Exercise details: Nothing but a number is expected: the count of lines in the data below that include "projects".

Extracted data:
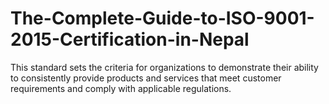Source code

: # The-Complete-Guide-to-ISO-9001-2015-Certification-in-Nepal
This standard sets the criteria for organizations to demonstrate their ability to consistently provide products and services that meet customer requirements and comply with applicable regulations.
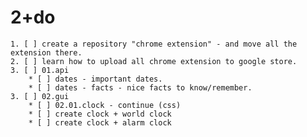 #  2+do

    1. [ ] create a repository "chrome extension" - and move all the extension there.
    2. [ ] learn how to upload all chrome extension to google store.
    3. [ ] 01.api 
        * [ ] dates - important dates.
        * [ ] dates - facts - nice facts to know/remember.
    3. [ ] 02.gui 
        * [ ] 02.01.clock - continue (css)
        * [ ] create clock + world clock
        * [ ] create clock + alarm clock

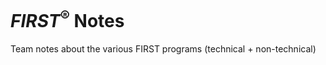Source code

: # *FIRST*<sup>&reg;</sup> Notes

Team notes about the various FIRST programs (technical + non-technical)
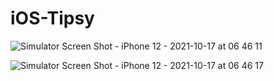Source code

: # iOS-Tipsy

![Simulator Screen Shot - iPhone 12 - 2021-10-17 at 06 46 11](https://user-images.githubusercontent.com/40691961/137653563-228bcc96-04fc-4174-99d4-ac1b78f548d3.png)

![Simulator Screen Shot - iPhone 12 - 2021-10-17 at 06 46 17](https://user-images.githubusercontent.com/40691961/137653581-646e574e-25a8-405d-8839-33a9a2943f29.png)
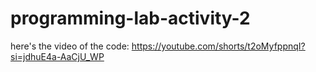 # programming-lab-activity-2

here's the video of the code:
https://youtube.com/shorts/t2oMyfppnqI?si=jdhuE4a-AaCjU_WP
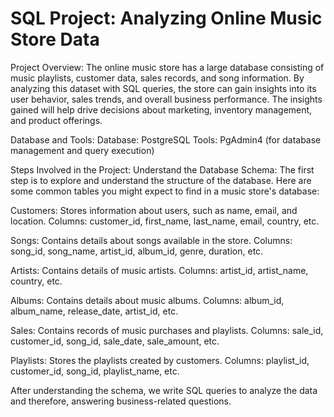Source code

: # SQL Project: Analyzing Online Music Store Data

Project Overview:
The online music store has a large database consisting of music playlists, customer data, sales records, and song information. By analyzing this dataset with SQL queries, the store can gain insights into its user behavior, sales trends, and overall business performance. The insights gained will help drive decisions about marketing, inventory management, and product offerings.

Database and Tools:
Database: PostgreSQL
Tools: PgAdmin4 (for database management and query execution)

Steps Involved in the Project:
Understand the Database Schema: The first step is to explore and understand the structure of the database. Here are some common tables you might expect to find in a music store's database:

Customers: Stores information about users, such as name, email, and location.
Columns: customer_id, first_name, last_name, email, country, etc.

Songs: Contains details about songs available in the store.
Columns: song_id, song_name, artist_id, album_id, genre, duration, etc.

Artists: Contains details of music artists.
Columns: artist_id, artist_name, country, etc.

Albums: Contains details about music albums.
Columns: album_id, album_name, release_date, artist_id, etc.

Sales: Contains records of music purchases and playlists.
Columns: sale_id, customer_id, song_id, sale_date, sale_amount, etc.

Playlists: Stores the playlists created by customers.
Columns: playlist_id, customer_id, song_id, playlist_name, etc.

After understanding the schema, we write SQL queries to analyze the data and therefore, answering business-related questions.

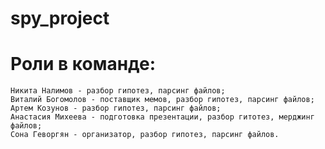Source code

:# spy_project
# Роли в команде:
    Никита Налимов - разбор гипотез, парсинг файлов;
    Виталий Богомолов - поставщик мемов, разбор гипотез, парсинг файлов;
    Артем Козунов - разбор гипотез, парсинг файлов;
    Анастасия Михеева - подготовка презентации, разбор гитотез, мерджинг файлов;
    Сона Геворгян - организатор, разбор гипотез, парсинг файлов.
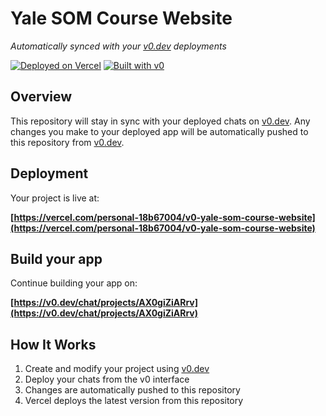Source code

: # Yale SOM Course Website

*Automatically synced with your [v0.dev](https://v0.dev) deployments*

[![Deployed on Vercel](https://img.shields.io/badge/Deployed%20on-Vercel-black?style=for-the-badge&logo=vercel)](https://vercel.com/personal-18b67004/v0-yale-som-course-website)
[![Built with v0](https://img.shields.io/badge/Built%20with-v0.dev-black?style=for-the-badge)](https://v0.dev/chat/projects/AX0giZiARrv)

## Overview

This repository will stay in sync with your deployed chats on [v0.dev](https://v0.dev).
Any changes you make to your deployed app will be automatically pushed to this repository from [v0.dev](https://v0.dev).

## Deployment

Your project is live at:

**[https://vercel.com/personal-18b67004/v0-yale-som-course-website](https://vercel.com/personal-18b67004/v0-yale-som-course-website)**

## Build your app

Continue building your app on:

**[https://v0.dev/chat/projects/AX0giZiARrv](https://v0.dev/chat/projects/AX0giZiARrv)**

## How It Works

1. Create and modify your project using [v0.dev](https://v0.dev)
2. Deploy your chats from the v0 interface
3. Changes are automatically pushed to this repository
4. Vercel deploys the latest version from this repository
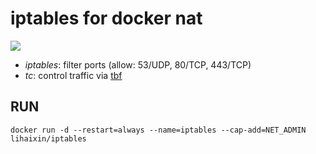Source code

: iptables for docker nat
========

![](https://badge.imagelayers.io/vimagick/iptables:latest.svg)

- _iptables_: filter ports (allow: 53/UDP, 80/TCP, 443/TCP)
- _tc_: control traffic via [tbf][1]

## RUN

	docker run -d --restart=always --name=iptables --cap-add=NET_ADMIN lihaixin/iptables

[1]: http://linux.die.net/man/8/tc-tbf
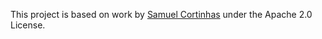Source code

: This project is based on work by [Samuel Cortinhas](https://www.kaggle.com/code/samuelcortinhas/spaceship-titanic-a-complete-guide/notebook) under the Apache 2.0 License.
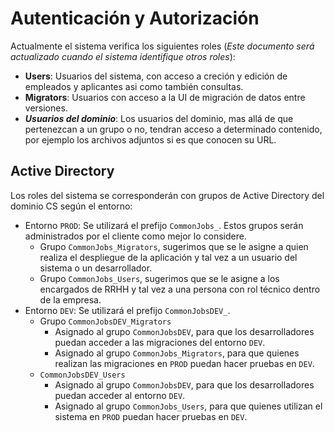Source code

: ﻿# Autenticación y Autorización

Actualmente el sistema verifica los siguientes roles (_Este documento será actualizado cuando el sistema identifique otros roles_):

* **Users**: Usuarios del sistema, con acceso a creción y edición de empleados y aplicantes asi como también consultas.
* **Migrators**: Usuarios con acceso a la UI de migración de datos entre versiones.
* **_Usuarios del dominio_**: Los usuarios del dominio, mas allá de que pertenezcan a un grupo o no, tendran acceso a determinado contenido, por ejemplo los archivos adjuntos si es que conocen su URL.



## Active Directory

Los roles del sistema se corresponderán con grupos de Active Directory del dominio CS según el entorno:

* Entorno `PROD`: Se utilizará el prefijo `CommonJobs_`. Estos grupos serán administrados por el cliente como mejor lo considere.
  * Grupo `CommonJobs_Migrators`, sugerimos que se le asigne a quien realiza el despliegue de la aplicación y tal vez a un usuario del sistema o un desarrollador.
  * Grupo `CommonJobs_Users`, sugerimos que se le asigne a los encargados de RRHH y tal vez a una persona con rol técnico dentro de la empresa.
* Entorno `DEV`: Se utilizará el prefijo `CommonJobsDEV_`.
  * Grupo `CommonJobsDEV_Migrators` 
     * Asignado al grupo `CommonJobsDEV`, para que los desarrolladores puedan acceder a las migraciones del entorno `DEV`.
     * Asignado al grupo `CommonJobs_Migrators`, para que quienes realizan las migraciones en `PROD` puedan hacer pruebas en `DEV`.
  * `CommonJobsDEV_Users`
     * Asignado al grupo `CommonJobsDEV`, para que los desarrolladores puedan acceder al entorno `DEV`.
     * Asignado al grupo `CommonJobs_Users`, para que quienes utilizan el sistema en `PROD` puedan hacer pruebas en `DEV`.

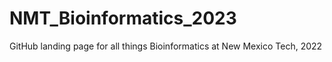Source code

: # NMT_Bioinformatics_2023
GitHub landing page for all things Bioinformatics at New Mexico Tech, 2022

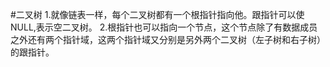 #二叉树
1.就像链表一样，每个二叉树都有一个根指针指向他。跟指针可以使NULL,表示空二叉树。
2.根指针也可以指向一个节点，这个节点除了有数据成员之外还有两个指针域，这两个指针域又分别是另外两个二叉树（左子树和右子树）的跟指针。

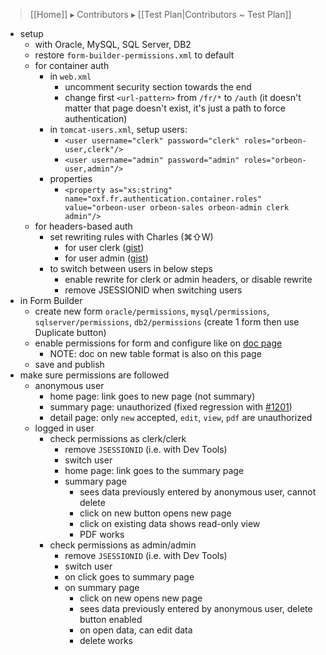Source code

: > [[Home]] ▸ Contributors ▸ [[Test Plan|Contributors ~ Test Plan]]

- setup
    - with Oracle, MySQL, SQL Server, DB2
    - restore `form-builder-permissions.xml` to default
    - for container auth
        - in `web.xml`
            - uncomment security section towards the end
            - change first `<url-pattern>` from `/fr/*` to `/auth` (it doesn't matter that page doesn't exist, it's just a path to force authentication)
        - in `tomcat-users.xml`, setup users:
            - `<user username="clerk" password="clerk" roles="orbeon-user,clerk"/>`
            - `<user username="admin" password="admin" roles="orbeon-user,admin"/>`
        - properties
            - `<property
    as="xs:string"
    name="oxf.fr.authentication.container.roles"
    value="orbeon-user orbeon-sales orbeon-admin clerk admin"/>`
    - for headers-based  auth
        - set rewriting rules with Charles (⌘⇧W)
            - for user clerk ([gist][16])
            - for user admin ([gist][17])
        - to switch between users in below steps
            - enable rewrite for clerk or admin headers, or disable rewrite
            - remove JSESSIONID when switching users
- in Form Builder
    - create new form `oracle/permissions`, `mysql/permissions`, `sqlserver/permissions`, `db2/permissions` (create 1 form then use Duplicate button)
    - enable permissions for form and configure like on [doc page][18]
        - NOTE: doc on new table format is also on this page
    - save and publish
- make sure permissions are followed
    - anonymous user
        - home page: link goes to new page (not summary)
        - summary page: unauthorized (fixed regression with [#1201][19])
        - detail page: only `new` accepted, `edit`, `view`, `pdf` are unauthorized
    - logged in user
        - check permissions as clerk/clerk
            - remove `JSESSIONID` (i.e. with Dev Tools)
            - switch user
            - home page: link goes to the summary page
            - summary page
                - sees data previously entered by anonymous user, cannot delete
                - click on new button opens new page
                - click on existing data shows read-only view
                - PDF works
        - check permissions as admin/admin
            - remove `JSESSIONID` (i.e. with Dev Tools)
            - switch user
            - on click goes to summary page
            - on summary page
                - click on new opens new page
                - sees data previously entered by anonymous user, delete button enabled
                - on open data, can edit data
                - delete works

[16]: https://gist.github.com/ebruchez/10079296
[17]: https://gist.github.com/ebruchez/10079254
[18]: http://wiki.orbeon.com/forms/doc/developer-guide/form-runner/access-control#TOC-Enabling-permissions
[19]: https://github.com/orbeon/orbeon-forms/issues/1201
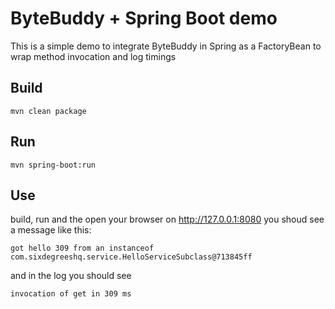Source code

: # ByteBuddy + Spring Boot demo

This is a simple demo to integrate ByteBuddy in Spring as a FactoryBean to wrap method invocation and log timings

## Build

`mvn clean package`

## Run

`mvn spring-boot:run`

## Use

build, run and the open your browser on http://127.0.0.1:8080 you shoud see a message like this:

`got hello 309 from an instanceof com.sixdegreeshq.service.HelloServiceSubclass@713845ff`

and in the log you should see

`invocation of get in 309 ms`




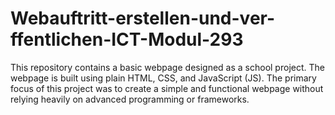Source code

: # Webauftritt-erstellen-und-ver-ffentlichen-ICT-Modul-293
This repository contains a basic webpage designed as a school project. The webpage is built using plain HTML, CSS, and JavaScript (JS). The primary focus of this project was to create a simple and functional webpage without relying heavily on advanced programming or frameworks.
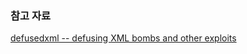### 참고 자료

[defusedxml -- defusing XML bombs and other exploits](https://bitbucket.org/tiran/defusedxml)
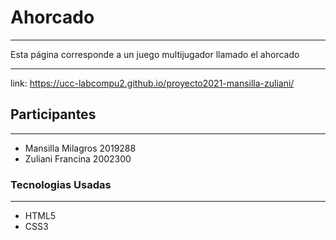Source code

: # Ahorcado
***
Esta página  corresponde a un juego multijugador llamado el ahorcado
***
link:  https://ucc-labcompu2.github.io/proyecto2021-mansilla-zuliani/

## Participantes
***
- Mansilla Milagros 2019288
- Zuliani Francina 2002300
### Tecnologias Usadas
***
- HTML5
- CSS3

Result for this task: 2